La solemne proclamación de Felipe VI ha estado rodeada de un conjunto de circunstancias que acibaran inevitablemente una secuencia de actos que debiéramos poder considerar con cierto nivel de júbilo y esperanza. Desde la inoportuna e improvisada abdicación del Rey, hasta la amarga y pública derrota de uno de nuestros mejores símbolos recientes, pasando por la retórica eufórica de esos nuevos republicanos que creen, o así lo dicen, dominar las calles, sin olvidar la improvisación y el perfil deliberadamente átono de todos los ceremoniales, la recepción al nuevo Rey no se ha producido en el mejor de los escenarios posibles.
En contraste con ese escenario algo menos que lánguido, más bien indisimulablemente adverso, creo que hay que destacar el tono dominante en el primer discurso público del nuevo monarca constitucional. Este tipo de discursos se compone, inevitablemente, de un cierto conjunto de lugares comunes, de tópicos que no pueden abandonarse, que deben ser entendidos como exigencias del género, pero, además de esa retórica inevitable, se puede adivinar en esta clase de piezas, algún elemento personal, un síntoma de vida, de preocupación, de deseo y empeño. Claro es que uno puede equivocarse al leer textos de compromiso, pero me parece que no es difícil adivinar por debajo de la prosa circunstancial el aliento de una voluntad regia que me resulta grata y esperanzadora.
Felipe VI ha deslizado en sus palabras un elemento moral.
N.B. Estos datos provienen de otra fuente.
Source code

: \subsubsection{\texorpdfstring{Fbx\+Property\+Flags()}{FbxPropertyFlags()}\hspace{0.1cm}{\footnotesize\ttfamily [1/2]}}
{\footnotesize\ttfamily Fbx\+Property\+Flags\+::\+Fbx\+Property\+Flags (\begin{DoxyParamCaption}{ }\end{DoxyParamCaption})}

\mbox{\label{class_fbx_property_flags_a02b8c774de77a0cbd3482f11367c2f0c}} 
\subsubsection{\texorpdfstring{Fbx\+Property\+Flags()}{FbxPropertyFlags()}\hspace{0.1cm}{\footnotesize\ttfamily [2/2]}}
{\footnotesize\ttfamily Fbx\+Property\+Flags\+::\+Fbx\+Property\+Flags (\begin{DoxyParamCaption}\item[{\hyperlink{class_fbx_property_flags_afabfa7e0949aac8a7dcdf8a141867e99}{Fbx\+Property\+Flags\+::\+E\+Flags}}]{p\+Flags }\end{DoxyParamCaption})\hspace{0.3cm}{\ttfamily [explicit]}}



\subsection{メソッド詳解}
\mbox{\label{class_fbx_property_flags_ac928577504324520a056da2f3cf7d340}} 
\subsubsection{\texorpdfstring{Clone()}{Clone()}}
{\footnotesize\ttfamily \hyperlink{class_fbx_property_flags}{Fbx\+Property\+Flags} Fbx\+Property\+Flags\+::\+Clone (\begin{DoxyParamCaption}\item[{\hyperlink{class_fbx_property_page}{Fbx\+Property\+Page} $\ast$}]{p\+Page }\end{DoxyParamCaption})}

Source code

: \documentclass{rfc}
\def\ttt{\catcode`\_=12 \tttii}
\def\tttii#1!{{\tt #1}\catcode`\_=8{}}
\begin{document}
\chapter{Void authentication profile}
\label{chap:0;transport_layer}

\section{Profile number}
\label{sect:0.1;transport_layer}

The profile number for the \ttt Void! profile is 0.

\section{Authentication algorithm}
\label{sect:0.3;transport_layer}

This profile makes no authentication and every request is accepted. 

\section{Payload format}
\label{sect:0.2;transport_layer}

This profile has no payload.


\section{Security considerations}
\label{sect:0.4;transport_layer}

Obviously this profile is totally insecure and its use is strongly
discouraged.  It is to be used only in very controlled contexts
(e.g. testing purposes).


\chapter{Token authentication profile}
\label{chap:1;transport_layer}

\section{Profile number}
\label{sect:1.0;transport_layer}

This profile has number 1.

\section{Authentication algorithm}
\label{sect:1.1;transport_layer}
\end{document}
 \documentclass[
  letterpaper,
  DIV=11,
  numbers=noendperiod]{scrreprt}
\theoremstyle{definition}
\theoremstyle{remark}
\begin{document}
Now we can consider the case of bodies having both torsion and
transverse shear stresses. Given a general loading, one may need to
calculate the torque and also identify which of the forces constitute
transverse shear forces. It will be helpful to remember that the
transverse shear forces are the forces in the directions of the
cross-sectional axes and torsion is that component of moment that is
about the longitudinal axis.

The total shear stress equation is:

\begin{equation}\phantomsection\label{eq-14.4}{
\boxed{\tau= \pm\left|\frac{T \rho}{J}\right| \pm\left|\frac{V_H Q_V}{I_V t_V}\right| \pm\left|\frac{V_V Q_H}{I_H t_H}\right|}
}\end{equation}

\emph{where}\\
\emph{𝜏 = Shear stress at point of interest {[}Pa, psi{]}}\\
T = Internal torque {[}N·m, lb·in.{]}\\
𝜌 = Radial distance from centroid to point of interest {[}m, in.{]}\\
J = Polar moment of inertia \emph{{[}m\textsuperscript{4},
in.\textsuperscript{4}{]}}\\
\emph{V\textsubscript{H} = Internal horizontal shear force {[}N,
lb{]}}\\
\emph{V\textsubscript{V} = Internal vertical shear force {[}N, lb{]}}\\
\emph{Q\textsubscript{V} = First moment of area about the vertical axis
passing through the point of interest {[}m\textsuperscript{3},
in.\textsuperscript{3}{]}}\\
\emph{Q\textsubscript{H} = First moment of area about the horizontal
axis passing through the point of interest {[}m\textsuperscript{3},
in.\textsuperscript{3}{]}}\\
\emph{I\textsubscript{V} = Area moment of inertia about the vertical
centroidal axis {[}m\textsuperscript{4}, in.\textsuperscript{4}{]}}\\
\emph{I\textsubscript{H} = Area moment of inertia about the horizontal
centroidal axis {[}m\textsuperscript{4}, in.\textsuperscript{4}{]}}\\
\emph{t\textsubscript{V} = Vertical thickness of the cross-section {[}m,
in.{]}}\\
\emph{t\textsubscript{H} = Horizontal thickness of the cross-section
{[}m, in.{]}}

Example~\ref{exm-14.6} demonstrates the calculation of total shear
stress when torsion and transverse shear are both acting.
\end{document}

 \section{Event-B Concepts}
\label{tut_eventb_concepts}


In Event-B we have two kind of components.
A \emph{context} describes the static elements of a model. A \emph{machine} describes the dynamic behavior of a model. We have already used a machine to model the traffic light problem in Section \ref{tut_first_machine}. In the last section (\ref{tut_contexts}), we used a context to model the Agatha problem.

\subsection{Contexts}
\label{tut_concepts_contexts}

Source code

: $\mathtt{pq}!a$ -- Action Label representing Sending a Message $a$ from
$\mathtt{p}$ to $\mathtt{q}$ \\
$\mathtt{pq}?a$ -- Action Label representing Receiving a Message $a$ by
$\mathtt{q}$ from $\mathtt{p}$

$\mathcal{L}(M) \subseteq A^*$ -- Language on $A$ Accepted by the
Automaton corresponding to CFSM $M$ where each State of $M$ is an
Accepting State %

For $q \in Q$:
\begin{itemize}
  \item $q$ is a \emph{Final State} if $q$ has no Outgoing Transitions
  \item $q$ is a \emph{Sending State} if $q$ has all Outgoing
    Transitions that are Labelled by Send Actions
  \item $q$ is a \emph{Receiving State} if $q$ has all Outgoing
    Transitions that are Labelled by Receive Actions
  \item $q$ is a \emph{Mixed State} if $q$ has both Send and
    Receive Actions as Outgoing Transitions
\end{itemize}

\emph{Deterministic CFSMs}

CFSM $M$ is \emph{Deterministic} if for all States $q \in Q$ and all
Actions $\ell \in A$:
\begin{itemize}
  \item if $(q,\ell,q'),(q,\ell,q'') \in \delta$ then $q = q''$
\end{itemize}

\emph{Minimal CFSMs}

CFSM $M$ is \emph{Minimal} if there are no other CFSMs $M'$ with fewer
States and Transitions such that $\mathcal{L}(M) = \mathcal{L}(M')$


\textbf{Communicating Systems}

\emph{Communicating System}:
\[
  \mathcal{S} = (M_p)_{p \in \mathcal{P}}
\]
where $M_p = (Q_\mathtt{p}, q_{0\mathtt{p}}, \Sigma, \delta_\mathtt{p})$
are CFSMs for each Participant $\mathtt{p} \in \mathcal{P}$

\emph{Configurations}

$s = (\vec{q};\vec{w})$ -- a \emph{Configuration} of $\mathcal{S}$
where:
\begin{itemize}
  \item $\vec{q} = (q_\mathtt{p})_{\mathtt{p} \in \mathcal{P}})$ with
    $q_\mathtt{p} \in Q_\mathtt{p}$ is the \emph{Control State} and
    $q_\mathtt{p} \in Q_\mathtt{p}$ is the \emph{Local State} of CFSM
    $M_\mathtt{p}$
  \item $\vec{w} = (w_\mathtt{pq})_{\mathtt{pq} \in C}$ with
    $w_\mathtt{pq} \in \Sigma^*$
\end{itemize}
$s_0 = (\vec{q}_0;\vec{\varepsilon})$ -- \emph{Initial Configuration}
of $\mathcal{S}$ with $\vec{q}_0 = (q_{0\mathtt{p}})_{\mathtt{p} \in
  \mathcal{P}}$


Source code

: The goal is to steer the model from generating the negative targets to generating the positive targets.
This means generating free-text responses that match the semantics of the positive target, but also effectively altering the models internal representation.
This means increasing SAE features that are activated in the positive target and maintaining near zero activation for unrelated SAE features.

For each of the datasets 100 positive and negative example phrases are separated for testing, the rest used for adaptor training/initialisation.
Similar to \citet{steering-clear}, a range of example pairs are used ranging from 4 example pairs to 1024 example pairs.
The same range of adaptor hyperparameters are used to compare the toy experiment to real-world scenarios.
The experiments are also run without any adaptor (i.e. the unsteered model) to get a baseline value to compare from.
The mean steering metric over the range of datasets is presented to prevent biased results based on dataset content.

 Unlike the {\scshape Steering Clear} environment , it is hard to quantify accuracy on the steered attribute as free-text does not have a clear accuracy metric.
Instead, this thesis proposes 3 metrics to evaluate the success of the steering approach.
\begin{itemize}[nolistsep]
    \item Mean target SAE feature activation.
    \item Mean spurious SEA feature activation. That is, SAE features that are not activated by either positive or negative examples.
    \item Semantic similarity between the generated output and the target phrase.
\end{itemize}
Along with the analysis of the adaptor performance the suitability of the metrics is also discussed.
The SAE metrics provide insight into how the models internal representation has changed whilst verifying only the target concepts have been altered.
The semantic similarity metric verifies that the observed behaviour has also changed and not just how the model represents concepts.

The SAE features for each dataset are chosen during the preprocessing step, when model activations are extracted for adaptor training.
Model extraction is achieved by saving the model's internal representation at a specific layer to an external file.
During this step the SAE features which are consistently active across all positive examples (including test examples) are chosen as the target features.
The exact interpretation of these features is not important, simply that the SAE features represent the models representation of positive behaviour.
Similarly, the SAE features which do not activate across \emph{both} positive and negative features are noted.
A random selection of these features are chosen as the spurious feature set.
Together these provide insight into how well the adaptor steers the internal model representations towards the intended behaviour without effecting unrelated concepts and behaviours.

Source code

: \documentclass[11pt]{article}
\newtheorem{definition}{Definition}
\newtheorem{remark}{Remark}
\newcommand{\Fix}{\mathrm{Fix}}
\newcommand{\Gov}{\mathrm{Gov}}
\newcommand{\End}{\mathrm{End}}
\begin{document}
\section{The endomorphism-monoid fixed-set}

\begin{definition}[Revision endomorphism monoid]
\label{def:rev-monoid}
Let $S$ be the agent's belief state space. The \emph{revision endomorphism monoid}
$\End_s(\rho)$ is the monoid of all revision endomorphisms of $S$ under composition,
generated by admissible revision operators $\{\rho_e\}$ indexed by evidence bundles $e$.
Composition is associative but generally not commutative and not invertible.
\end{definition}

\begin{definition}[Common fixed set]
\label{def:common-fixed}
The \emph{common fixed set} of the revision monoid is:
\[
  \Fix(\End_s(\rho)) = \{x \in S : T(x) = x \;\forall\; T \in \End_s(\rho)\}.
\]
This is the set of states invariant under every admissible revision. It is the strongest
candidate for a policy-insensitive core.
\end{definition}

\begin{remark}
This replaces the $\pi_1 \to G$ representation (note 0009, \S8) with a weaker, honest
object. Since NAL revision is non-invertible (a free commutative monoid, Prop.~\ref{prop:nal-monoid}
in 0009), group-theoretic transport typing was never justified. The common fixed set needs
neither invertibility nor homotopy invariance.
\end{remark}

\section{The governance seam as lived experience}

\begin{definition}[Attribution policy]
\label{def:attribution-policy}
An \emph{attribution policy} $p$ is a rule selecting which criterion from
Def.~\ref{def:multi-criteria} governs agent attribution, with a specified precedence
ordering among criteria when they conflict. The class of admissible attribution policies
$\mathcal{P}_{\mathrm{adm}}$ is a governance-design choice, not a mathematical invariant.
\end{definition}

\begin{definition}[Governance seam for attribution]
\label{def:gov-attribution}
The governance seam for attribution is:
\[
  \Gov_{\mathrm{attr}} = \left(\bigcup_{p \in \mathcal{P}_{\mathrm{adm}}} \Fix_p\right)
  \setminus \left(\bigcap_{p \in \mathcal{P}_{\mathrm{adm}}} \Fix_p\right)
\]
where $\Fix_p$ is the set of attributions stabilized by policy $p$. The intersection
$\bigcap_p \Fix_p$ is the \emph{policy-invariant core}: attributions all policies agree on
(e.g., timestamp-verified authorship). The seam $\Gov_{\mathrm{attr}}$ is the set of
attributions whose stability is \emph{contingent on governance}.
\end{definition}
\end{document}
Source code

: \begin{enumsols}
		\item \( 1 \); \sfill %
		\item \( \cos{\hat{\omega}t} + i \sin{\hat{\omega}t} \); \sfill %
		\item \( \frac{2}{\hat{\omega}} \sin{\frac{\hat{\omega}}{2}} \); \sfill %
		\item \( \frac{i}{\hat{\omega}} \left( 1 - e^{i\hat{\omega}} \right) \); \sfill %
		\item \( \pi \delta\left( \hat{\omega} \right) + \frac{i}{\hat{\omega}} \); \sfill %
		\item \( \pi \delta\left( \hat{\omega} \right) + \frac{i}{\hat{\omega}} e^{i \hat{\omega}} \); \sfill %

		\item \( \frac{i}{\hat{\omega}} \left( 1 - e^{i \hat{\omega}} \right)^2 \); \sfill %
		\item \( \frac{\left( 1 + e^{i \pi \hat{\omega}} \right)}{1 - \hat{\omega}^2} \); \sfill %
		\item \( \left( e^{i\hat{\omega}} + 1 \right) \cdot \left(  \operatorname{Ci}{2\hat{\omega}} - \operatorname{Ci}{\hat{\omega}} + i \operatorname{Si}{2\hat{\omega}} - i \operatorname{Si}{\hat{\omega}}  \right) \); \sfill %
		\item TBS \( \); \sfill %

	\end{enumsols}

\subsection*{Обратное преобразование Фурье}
Sus llamadas al compromiso, a la ejemplaridad y a la grandeza no sólo son de agradecer sino que, dichas en este momento, parecen prometer una actitud bastante distinta de la que, con mayor o menor razón, se han atribuido a su predecesor, especialmente en las últimas etapas de su largo reinado. Si los españoles teníamos la sensación de que Juan Carlos I llevaba algún tiempo dedicado a sobrevivir y a salvar los muebles, tenemos cierto derecho a pensar, repasando sus primeras palabras, que quien acaba de sucederle concibe un programa de trabajo algo más ambicioso.
El reinado de don Juan Carlos ha tenido dos etapas realmente muy distintas, cosa que todo el mundo reconoce. El Rey hubo de trabajar a fondo hasta que se sintió plenamente legitimado, desde el punto de vista político, con el triunfo socialista de 1982, mientras que las tres décadas posteriores han sido de relativo disfrute del éxito alcanzado y han podido traer consigo una cierta relajación que siempre acaba pasando facturas amargas.
Don Felipe VI no tiene poderes excepcionales, pero tendrá que inventar una función que está por definir con precisión y en el éxito de esa tarea estará, o no, la definitiva consolidación de un sistema para proveer la jefatura del Estado que nunca se ha debatido en sus términos estrictos, porque nació de una mezcla extraña de excepcionalidad y tradición y ha madurado en una etapa de franco desconcierto. Tiene, pues, trabajo el nuevo Rey, y no podrá hacerlo en solitario. Las fuerzas políticas españolas han usado la Monarquía en su favor, pero se han ocupado muy escasamente de ella, de su precisa función y de proporcionarle un estatuto jurídico nítidamente definido, como se ha puesto de manifiesto, clamorosamente, con una ley de abdicación ridículamente famosa. Los españoles tenemos ahí una solución constitucional valiosa, pero engarzada de manera harto chapucera tanto en el ordenamiento jurídico y constitucional, como en la cultura política y en los hábitos institucionales. En eso habrá que ayudar a que el nuevo Rey pueda definir con claridad los márgenes de su misión y dedicarse con ahínco y ejemplaridad a cumplirla. El miedo a la discusión de estas cuestiones se puede convertir en el primer enemigo de la estabilidad constitucional a nada que nos empeñemos.
Con un Rey que parece dispuesto a clarificar su papel y a cumplirlo con empeño, tenemos derecho a ver nuestro futuro, en este aspecto, con optimismo. En español, la palabra moral significa varias cosas distintas, pero, sobre todo, dos: por un lado, el compromiso con el deber, con el honor y con el Bien, que el Rey ha dejado muy de manifiesto, y, por otro, la creencia en que el empeño y la esperanza pueden llevarnos al éxito que, de otro modo, suele convertirse en esquivo. El discurso inaugural de Felipe VI ha sido muy consolador en los dos sentidos del término. Sólo falta que haya el suficiente número de españoles dispuestos a que todo esto que ahora puede parecer apenas hilvanado por la improvisación y el escamoteo acabe por significar un rotundo pilar en el que apoyar la libertad, la dignidad y el progreso de España, es decir de todos nosotros. Esa confianza me parece que ha logrado sobrenadar al tono inevitablemente administrativo del discurso y, sobre todo, ha logrado asomarse por encima del gélido estado de ánimo de tantos españoles disgustados con lo que nos pasa.